Why the turning point?
The first big step came with the remarkable spate of investments that made 2014 a record-setting year with more than $64 million in new investments, according to Greentech Media.
But much more than the total investment, it was those who made the investments that spoke volumes. From Solar City to Schneider Electric, big names with proven track records put private investment into a market they believe has big potential. It was that step past social impact investment, or multilateral development bank investment, that signaled something had changed.
But wait, there's more.
You see, a couple of deals snuck in late in the year that did not make Greentech Media's list. The first was a potential watershed deal that saw $4 million in debt flow from the U.S. Overseas Private Investment Corporation (OPIC) to Simpa Networks. That deal could pave the way for much needed financing from bilateral agencies and other sources that will move the market from serving hundreds of thousands of people to hundreds of millions of people. The fact that debt, in any form, is now entering the off-grid solar space is a really big deal.
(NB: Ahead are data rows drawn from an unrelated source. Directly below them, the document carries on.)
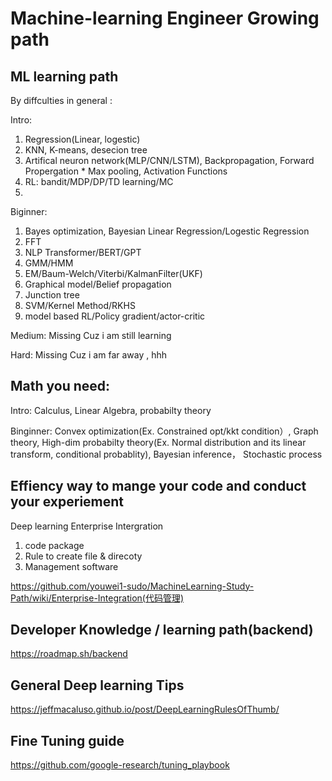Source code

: # Machine-learning Engineer Growing path

ML learning path
--
By diffculties in general :

Intro: 
  1. Regression(Linear, logestic)
  2.  KNN, K-means, desecion tree 
  3.  Artifical neuron network(MLP/CNN/LSTM), Backpropagation, Forward Propergation
     * Max pooling, Activation Functions
  4.  RL: bandit/MDP/DP/TD learning/MC
  5. 

Biginner:

  1. Bayes optimization,  Bayesian Linear Regression/Logestic Regression
  2. FFT
  3. NLP Transformer/BERT/GPT
  4. GMM/HMM
  5. EM/Baum-Welch/Viterbi/KalmanFilter(UKF)
  6. Graphical model/Belief propagation
  7. Junction tree
  8. SVM/Kernel Method/RKHS
  9. model based RL/Policy gradient/actor-critic


Medium: 
  Missing Cuz i am still learning

Hard:
  Missing Cuz i am far away , hhh
  
Math you need:
--
  Intro: Calculus, Linear Algebra, probabilty theory
  
  Binginner: Convex optimization(Ex. Constrained opt/kkt condition）, Graph theory, High-dim probabilty theory(Ex. Normal distribution and its linear transform, conditional probablity), Bayesian inference， Stochastic process

## Effiency way to mange your code and conduct your experiement
Deep learning Enterprise Intergration
1. code package
2. Rule to create file & direcoty 
3. Management software

https://github.com/youwei1-sudo/MachineLearning-Study-Path/wiki/Enterprise-Integration(代码管理)

## Developer Knowledge / learning path(backend)
https://roadmap.sh/backend

## General Deep learning Tips
https://jeffmacaluso.github.io/post/DeepLearningRulesOfThumb/


## Fine Tuning guide
https://github.com/google-research/tuning_playbook
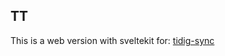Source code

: ## TT

This is a web version with sveltekit for: [tidig-sync](https://github.com/OfficialAudite/tidig-sync)
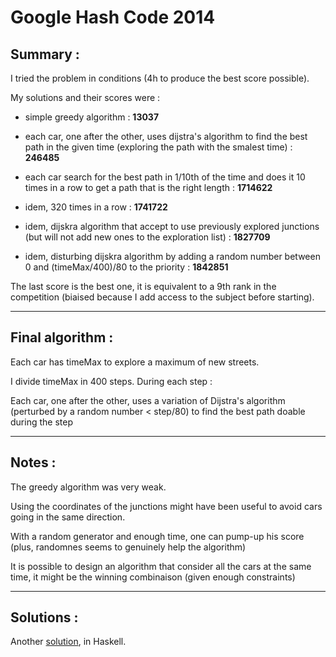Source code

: # Google Hash Code 2014

## Summary :

I tried the problem in conditions (4h to produce the best score possible).

My solutions and their scores were :

- simple greedy algorithm : **13037**

- each car, one after the other, uses dijstra's algorithm to find the best path in the given time (exploring the path with the smalest time) : **246485**

- each car search for the best path in 1/10th of the time and does it 10 times in a row to get a path that is the right length : **1714622**

- idem, 320 times in a row : **1741722**

- idem, dijskra algorithm that accept to use previously explored junctions (but will not add new ones to the exploration list) : **1827709**

- idem, disturbing dijskra algorithm by adding a random number between 0 and (timeMax/400)/80 to the priority : **1842851**

The last score is the best one, it is equivalent to a 9th rank in the competition (biaised because I add access to the subject before starting).

---

## Final algorithm :

Each car has timeMax to explore a maximum of new streets.

I divide timeMax in 400 steps. During each step :

Each car, one after the other, uses a variation of Dijstra's algorithm (perturbed by a random number < step/80) to find the best path doable during the step

---

## Notes :

The greedy algorithm was very weak.

Using the coordinates of the junctions might have been useful to avoid cars going in the same direction.

With a random generator and enough time, one can pump-up his score (plus, randomnes seems to genuinely help the algorithm)

It is possible to design an algorithm that consider all the cars at the same time, it might be the winning combinaison (given enough constraints)

---

## Solutions :

Another [solution](https://github.com/jilljenn/hashcode2014/blob/master/haskell-le-langage-de-l-eternel/explication.md), in Haskell.
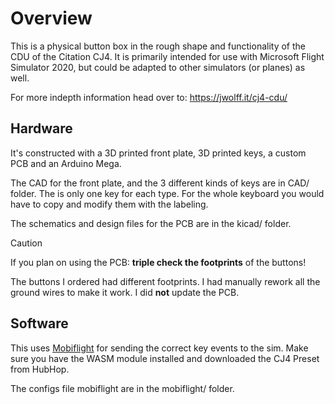 # Overview

This is a physical button box in the rough shape and functionality of the CDU of the Citation CJ4.
It is primarily intended for use with Microsoft Flight Simulator 2020, but could be adapted to other simulators (or planes) as well.

For more indepth information head over to: https://jwolff.it/cj4-cdu/

## Hardware 

It's constructed with a 3D printed front plate, 3D printed keys, a custom PCB and an Arduino Mega.

The CAD for the front plate, and the 3 different kinds of keys are in CAD/ folder.
The is only one key for each type. For the whole keyboard you would have to copy and modify them with the labeling.

The schematics and design files for the PCB are in the kicad/ folder.

> [!CAUTION]
> If you plan on using the PCB: __triple check the footprints__ of the buttons!
>
> The buttons I ordered had different footprints. I had manually rework all the ground wires to make it work.
> I did __not__ update the PCB.


## Software

This uses [Mobiflight](https://www.mobiflight.com) for sending the correct key events to the sim.
Make sure you have the WASM module installed and downloaded the CJ4 Preset from HubHop.

The configs file mobiflight are in the mobiflight/ folder.
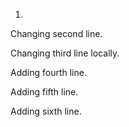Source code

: 1.

Changing second line.

Changing third line locally.

Adding fourth line.

Adding fifth line.

Adding sixth line.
The other deal was a dramatic announcement that SunEdison was partnering with OMC Power to almost singlehandedly make solar mini-grids a real market segment. The deal -- again debt to help scale -- was to deploy a whopping 5,000 mini-grids across India. This is the first tangible step toward helping Prime Minister Modi deliver solar for all.
But that was 2014. So why are we so bullish on exceeding that performance in 2015?
Exhibit A is Fenix International's new $12.6 million Series B round from big name companies including GDF Suez, Schneider Electric, and Orange France Telecom. This deal is the starting gun for the 2015 beyond the grid solar race. More importantly, this single deal has elements of every prior deal that signaled the space was ready for a breakout year. From big names like Schneider Electric to working capital debt, Fenix's deal is the new normal.
In fact, in so many ways, Fenix demonstrates the rapid maturation of the space. They've got a plug and play product offering coupled with their own pay-as-you-go finance platform (ReadyPay) to increase affordability. And their systems are much bigger than early entrants -- up to 75 watts -- demonstrating the desire of their customers to move up the energy ladder after basic needs like lighting and mobile phone charging are met.
Of course only one investment early in the year might leave a few skeptics crying foul on such bold predictions. But consider this -- there are two separate debt facilities in the works (one that should be made public any week now). In addition, one of the space's biggest public sector financiers,OPIC, doubled down by elevating its support to a political level with the Indian government (see the White House press release dedicated to off-grid financing and super efficient appliances).
Add to that the pipeline of innovative companies that have been banging down the door for such financing for years, and we have a witches brew of access to finance and a pipeline of cash starved companies that might just spell magic in 2015.
Buckle up, it's going to be a fun ride.